Wright’s appeal to Privy Council was based on the fact that Justice Henderson did not ask him in open court if he had been advised of his right to give evidence and if he was aware of the risk of adverse inference if he chose not to give evidence.

At the end of the prosecution’s case, defense attorney John Furniss told Justice Henderson, “My client would like to give evidence,” since he was asserting that what had happened between him and the woman was consensual.

Given the time of day, the judge offered the option of beginning the defense the next morning and this was accepted. The next morning, however, Mr. Furniss advised that the situation had changed.

“I have spoken with my client, and he thought about matters overnight, and in fact, he has given me instructions this morning, sir, that he does not wish to go into the witness box. The defense case would rest,” Mr. Furniss said.

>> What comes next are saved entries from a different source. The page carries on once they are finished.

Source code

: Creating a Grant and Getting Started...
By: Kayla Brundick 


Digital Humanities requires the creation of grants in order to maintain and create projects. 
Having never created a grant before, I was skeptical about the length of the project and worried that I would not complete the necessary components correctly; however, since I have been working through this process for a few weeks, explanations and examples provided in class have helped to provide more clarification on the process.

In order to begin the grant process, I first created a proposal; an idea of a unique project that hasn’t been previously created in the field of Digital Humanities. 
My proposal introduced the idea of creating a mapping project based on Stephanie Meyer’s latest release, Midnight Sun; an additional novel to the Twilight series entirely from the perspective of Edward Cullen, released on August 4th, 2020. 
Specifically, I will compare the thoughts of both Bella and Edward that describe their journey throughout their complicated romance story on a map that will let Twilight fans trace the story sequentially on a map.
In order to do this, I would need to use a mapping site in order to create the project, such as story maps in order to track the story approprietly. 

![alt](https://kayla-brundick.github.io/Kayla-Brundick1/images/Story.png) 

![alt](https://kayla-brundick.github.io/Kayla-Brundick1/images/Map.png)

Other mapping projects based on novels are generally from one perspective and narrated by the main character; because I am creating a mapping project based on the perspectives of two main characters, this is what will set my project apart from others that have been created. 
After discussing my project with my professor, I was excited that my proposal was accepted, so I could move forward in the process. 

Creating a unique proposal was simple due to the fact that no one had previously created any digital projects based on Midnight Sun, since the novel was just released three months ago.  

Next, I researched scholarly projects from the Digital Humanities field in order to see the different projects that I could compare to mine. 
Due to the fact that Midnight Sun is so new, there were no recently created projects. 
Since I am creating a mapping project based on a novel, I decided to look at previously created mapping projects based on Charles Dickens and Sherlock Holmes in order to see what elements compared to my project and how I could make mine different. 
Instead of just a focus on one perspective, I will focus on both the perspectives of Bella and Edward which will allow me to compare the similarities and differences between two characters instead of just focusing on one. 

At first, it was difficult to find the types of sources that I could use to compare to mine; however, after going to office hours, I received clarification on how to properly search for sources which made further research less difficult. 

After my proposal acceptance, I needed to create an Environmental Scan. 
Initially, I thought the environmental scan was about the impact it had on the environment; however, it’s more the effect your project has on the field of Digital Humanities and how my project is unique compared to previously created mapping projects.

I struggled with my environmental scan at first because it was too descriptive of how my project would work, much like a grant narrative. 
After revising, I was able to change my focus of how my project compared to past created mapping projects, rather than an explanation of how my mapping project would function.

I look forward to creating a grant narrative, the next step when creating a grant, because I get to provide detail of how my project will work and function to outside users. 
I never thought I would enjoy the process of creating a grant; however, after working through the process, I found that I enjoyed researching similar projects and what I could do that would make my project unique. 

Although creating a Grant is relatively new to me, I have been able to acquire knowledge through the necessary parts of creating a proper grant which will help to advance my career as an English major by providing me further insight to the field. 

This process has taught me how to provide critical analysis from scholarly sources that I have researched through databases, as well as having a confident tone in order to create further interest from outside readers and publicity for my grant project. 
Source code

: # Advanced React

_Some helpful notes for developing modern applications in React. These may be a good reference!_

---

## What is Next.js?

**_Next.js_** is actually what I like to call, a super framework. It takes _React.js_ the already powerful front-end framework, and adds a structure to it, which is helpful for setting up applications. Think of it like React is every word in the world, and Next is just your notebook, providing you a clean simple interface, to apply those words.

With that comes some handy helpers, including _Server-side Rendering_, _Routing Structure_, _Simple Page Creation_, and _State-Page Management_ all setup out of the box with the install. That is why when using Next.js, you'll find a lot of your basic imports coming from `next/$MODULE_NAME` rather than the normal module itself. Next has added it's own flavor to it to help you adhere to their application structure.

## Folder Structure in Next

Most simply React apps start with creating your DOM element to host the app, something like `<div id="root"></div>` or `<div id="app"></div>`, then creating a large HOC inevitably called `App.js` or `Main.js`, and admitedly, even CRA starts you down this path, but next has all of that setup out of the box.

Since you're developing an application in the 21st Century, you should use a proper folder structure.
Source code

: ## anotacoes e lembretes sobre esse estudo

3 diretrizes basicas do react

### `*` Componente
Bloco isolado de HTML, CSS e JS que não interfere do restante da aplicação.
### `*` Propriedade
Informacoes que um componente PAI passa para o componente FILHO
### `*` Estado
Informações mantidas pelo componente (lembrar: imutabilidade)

After a discussion of what facts were agreed on by both sides, Mr. Furniss again stated that Wright did not wish to give evidence.

Procedure not followed

Justice Henderson then invited closing arguments from both sides. As the Privy Council noted, “The procedure set out in section 149 (2) was thus never followed.”

The question then was – Should Wright’s conviction be quashed because the judge did not ask him in open court whether he had been advised of his right to give evidence and of the risk of adverse inference if he did not?

“Whether or not to give evidence is probably the most significant decision which a defendant has to make in the course of his criminal trial,” the Privy Council judges said in their ruling.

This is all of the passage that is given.